#### YOUR OBJECTIVE:
Where in the listing does the string "bilərlər" appear? Copy every line that holds it.

#### EXERCISE DATA:
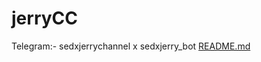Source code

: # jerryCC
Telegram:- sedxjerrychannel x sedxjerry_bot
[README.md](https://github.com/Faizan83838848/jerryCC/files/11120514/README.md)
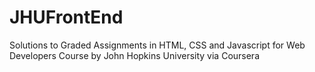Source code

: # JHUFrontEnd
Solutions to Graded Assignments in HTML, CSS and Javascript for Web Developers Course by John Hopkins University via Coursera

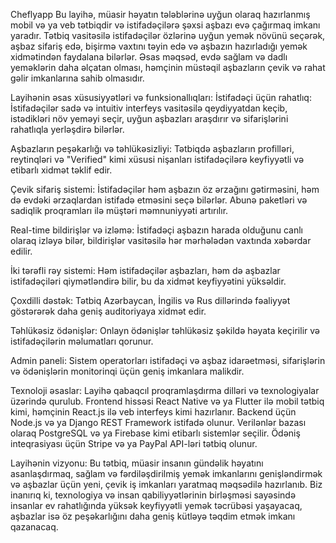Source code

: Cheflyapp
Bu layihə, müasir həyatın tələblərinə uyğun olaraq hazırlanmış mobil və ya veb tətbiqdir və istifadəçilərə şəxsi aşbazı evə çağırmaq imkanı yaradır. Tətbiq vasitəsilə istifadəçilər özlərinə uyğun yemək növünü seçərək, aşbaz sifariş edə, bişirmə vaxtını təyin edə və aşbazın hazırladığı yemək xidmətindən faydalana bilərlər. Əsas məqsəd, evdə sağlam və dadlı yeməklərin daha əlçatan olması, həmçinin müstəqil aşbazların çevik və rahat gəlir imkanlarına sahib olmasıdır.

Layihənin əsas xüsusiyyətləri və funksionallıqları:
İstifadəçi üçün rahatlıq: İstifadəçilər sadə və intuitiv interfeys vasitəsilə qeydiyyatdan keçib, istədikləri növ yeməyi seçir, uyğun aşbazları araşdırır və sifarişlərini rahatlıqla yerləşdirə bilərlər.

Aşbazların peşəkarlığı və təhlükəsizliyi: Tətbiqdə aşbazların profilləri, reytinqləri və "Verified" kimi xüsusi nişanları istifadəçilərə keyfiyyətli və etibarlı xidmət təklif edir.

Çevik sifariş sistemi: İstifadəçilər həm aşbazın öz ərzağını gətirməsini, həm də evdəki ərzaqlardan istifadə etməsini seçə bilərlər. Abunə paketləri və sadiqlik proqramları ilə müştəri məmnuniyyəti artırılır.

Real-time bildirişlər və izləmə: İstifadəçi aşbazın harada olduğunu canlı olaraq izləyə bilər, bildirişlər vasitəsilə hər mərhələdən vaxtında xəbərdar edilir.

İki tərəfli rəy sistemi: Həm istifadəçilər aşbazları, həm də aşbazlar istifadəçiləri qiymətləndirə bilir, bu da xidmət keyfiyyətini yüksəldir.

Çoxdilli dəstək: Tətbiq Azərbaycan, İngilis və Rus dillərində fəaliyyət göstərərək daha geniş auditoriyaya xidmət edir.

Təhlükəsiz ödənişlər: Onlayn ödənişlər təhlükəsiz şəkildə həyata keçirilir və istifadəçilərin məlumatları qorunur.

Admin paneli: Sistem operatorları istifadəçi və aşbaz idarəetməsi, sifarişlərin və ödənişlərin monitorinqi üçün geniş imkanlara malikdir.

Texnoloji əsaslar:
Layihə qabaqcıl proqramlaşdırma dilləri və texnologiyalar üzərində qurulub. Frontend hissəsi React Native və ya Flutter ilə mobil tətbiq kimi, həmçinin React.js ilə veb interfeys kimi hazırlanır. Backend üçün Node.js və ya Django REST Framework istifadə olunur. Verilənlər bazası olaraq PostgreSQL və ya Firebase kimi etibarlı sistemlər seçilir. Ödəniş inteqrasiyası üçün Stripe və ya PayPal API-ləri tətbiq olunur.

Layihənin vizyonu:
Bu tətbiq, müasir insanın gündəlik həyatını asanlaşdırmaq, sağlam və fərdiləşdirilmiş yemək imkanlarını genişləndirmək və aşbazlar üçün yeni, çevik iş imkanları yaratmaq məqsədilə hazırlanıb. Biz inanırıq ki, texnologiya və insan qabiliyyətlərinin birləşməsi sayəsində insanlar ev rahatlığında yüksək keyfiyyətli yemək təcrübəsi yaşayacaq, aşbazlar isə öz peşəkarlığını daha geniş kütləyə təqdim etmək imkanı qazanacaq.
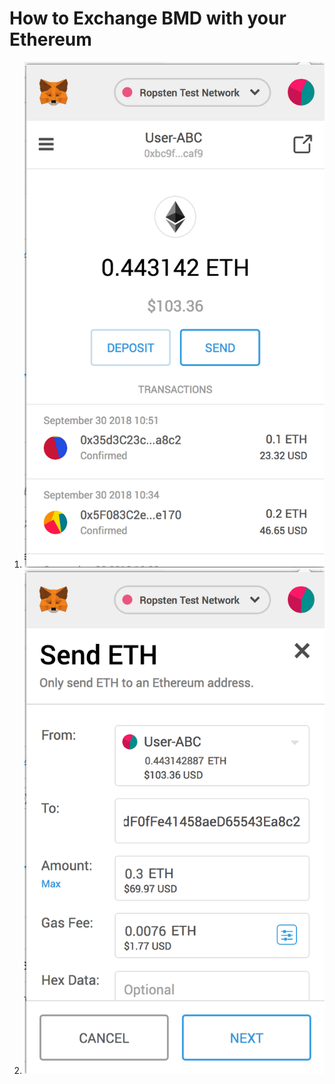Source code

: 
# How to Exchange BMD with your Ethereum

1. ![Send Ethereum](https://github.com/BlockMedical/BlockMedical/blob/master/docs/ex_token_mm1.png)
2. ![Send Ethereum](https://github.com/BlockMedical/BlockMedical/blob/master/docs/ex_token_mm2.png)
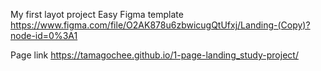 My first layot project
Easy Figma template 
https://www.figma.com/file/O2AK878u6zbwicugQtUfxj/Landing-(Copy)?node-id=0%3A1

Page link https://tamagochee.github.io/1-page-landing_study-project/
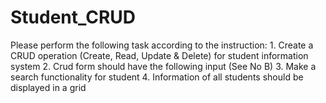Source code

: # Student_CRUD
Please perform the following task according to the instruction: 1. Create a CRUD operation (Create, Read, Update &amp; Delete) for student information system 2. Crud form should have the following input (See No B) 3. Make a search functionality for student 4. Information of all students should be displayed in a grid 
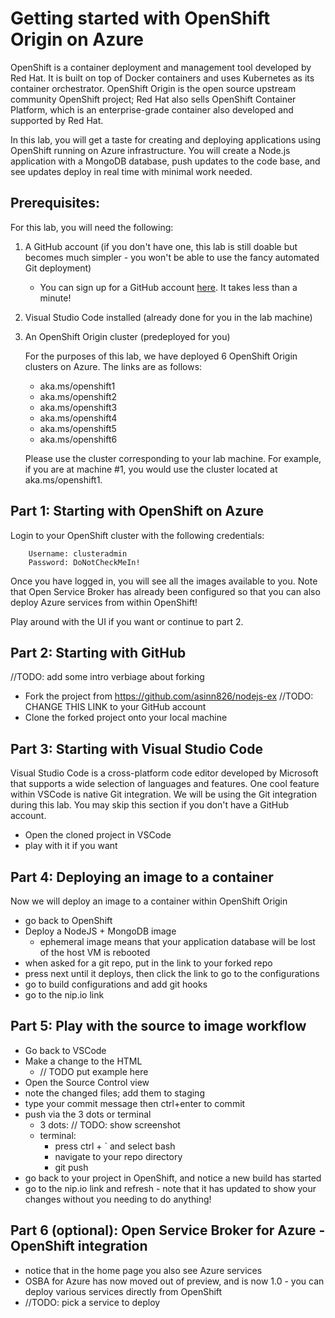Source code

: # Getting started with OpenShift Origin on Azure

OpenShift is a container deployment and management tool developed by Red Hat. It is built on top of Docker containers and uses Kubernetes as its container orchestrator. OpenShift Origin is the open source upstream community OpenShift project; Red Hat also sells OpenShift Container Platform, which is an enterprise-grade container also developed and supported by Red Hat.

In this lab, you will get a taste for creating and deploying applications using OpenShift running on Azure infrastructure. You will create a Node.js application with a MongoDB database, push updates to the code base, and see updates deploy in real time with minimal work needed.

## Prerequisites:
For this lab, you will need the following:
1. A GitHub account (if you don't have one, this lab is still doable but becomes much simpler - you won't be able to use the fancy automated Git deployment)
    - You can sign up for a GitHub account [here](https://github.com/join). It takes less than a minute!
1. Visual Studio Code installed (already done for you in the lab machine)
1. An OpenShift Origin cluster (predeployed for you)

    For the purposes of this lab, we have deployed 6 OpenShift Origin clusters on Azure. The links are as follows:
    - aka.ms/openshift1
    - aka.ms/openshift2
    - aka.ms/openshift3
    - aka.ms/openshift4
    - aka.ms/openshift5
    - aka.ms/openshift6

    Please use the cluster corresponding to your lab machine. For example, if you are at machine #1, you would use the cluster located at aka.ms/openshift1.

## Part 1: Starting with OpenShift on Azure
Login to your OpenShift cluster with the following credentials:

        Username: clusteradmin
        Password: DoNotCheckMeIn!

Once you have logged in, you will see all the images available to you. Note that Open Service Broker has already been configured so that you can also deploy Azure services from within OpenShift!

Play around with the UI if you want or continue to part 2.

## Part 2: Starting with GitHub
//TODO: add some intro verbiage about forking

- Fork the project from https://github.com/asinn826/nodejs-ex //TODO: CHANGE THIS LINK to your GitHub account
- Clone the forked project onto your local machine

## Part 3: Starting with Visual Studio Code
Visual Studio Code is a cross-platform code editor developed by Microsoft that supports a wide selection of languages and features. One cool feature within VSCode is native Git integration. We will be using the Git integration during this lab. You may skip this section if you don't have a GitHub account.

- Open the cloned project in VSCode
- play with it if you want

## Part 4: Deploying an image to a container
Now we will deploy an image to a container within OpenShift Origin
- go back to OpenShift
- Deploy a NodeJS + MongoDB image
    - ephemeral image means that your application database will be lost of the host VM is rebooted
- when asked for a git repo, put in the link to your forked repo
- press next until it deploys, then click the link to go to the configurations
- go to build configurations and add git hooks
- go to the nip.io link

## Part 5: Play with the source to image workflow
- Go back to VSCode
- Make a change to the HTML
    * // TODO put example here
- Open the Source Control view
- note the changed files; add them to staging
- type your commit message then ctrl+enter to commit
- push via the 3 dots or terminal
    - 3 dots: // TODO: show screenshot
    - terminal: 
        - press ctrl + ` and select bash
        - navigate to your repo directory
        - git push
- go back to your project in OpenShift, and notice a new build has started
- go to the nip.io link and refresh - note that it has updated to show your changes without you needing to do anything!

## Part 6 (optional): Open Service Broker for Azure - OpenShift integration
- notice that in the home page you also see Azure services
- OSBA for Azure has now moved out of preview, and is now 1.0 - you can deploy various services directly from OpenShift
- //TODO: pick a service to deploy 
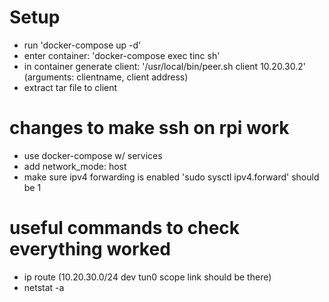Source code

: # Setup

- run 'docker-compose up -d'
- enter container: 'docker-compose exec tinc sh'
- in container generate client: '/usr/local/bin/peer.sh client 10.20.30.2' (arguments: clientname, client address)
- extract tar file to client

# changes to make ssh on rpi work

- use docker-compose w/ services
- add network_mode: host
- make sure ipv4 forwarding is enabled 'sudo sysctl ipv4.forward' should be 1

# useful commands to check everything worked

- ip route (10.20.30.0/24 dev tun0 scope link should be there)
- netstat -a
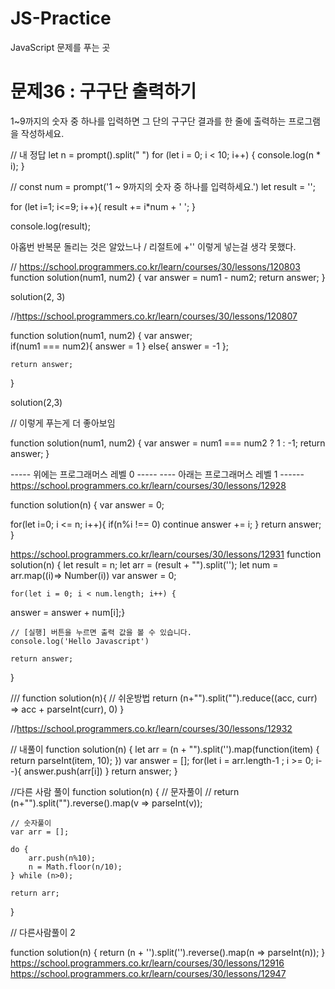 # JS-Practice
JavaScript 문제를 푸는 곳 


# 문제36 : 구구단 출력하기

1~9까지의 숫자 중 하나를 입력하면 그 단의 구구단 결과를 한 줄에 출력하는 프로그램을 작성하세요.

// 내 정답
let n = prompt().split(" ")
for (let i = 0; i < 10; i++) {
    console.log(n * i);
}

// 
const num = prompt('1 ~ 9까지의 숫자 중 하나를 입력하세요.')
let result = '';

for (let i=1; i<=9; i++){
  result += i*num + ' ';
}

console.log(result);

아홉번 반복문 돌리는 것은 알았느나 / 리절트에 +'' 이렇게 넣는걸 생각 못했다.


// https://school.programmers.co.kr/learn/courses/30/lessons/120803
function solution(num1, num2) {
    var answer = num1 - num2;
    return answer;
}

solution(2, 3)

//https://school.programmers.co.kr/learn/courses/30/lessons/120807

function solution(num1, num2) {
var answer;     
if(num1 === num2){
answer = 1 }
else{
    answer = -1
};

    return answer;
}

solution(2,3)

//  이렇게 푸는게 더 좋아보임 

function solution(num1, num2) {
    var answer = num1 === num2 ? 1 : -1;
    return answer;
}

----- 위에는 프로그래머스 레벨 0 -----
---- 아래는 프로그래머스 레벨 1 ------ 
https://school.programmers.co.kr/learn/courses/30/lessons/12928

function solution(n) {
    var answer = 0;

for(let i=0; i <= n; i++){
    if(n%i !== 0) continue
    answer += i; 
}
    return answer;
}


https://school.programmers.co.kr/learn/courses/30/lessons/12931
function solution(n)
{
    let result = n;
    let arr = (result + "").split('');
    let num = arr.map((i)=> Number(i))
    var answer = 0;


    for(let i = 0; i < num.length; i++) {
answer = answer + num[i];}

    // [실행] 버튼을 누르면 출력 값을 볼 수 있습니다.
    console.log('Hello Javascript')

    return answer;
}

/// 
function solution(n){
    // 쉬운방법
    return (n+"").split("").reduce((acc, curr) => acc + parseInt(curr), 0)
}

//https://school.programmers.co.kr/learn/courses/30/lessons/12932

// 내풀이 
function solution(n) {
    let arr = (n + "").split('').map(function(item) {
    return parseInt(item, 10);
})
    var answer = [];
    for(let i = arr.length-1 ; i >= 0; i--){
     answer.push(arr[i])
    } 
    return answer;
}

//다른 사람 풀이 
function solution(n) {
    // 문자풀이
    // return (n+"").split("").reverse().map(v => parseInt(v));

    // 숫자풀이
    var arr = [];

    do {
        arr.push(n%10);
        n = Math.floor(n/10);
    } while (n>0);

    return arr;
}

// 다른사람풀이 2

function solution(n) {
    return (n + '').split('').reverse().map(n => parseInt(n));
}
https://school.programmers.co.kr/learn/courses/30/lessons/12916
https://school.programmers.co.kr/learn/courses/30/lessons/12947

#### SOLUTION FOR THIS TASK:
Bu layihə, müasir həyatın tələblərinə uyğun olaraq hazırlanmış mobil və ya veb tətbiqdir və istifadəçilərə şəxsi aşbazı evə çağırmaq imkanı yaradır. Tətbiq vasitəsilə istifadəçilər özlərinə uyğun yemək növünü seçərək, aşbaz sifariş edə, bişirmə vaxtını təyin edə və aşbazın hazırladığı yemək xidmətindən faydalana bilərlər. Əsas məqsəd, evdə sağlam və dadlı yeməklərin daha əlçatan olması, həmçinin müstəqil aşbazların çevik və rahat gəlir imkanlarına sahib olmasıdır.
İstifadəçi üçün rahatlıq: İstifadəçilər sadə və intuitiv interfeys vasitəsilə qeydiyyatdan keçib, istədikləri növ yeməyi seçir, uyğun aşbazları araşdırır və sifarişlərini rahatlıqla yerləşdirə bilərlər.
Çevik sifariş sistemi: İstifadəçilər həm aşbazın öz ərzağını gətirməsini, həm də evdəki ərzaqlardan istifadə etməsini seçə bilərlər. Abunə paketləri və sadiqlik proqramları ilə müştəri məmnuniyyəti artırılır.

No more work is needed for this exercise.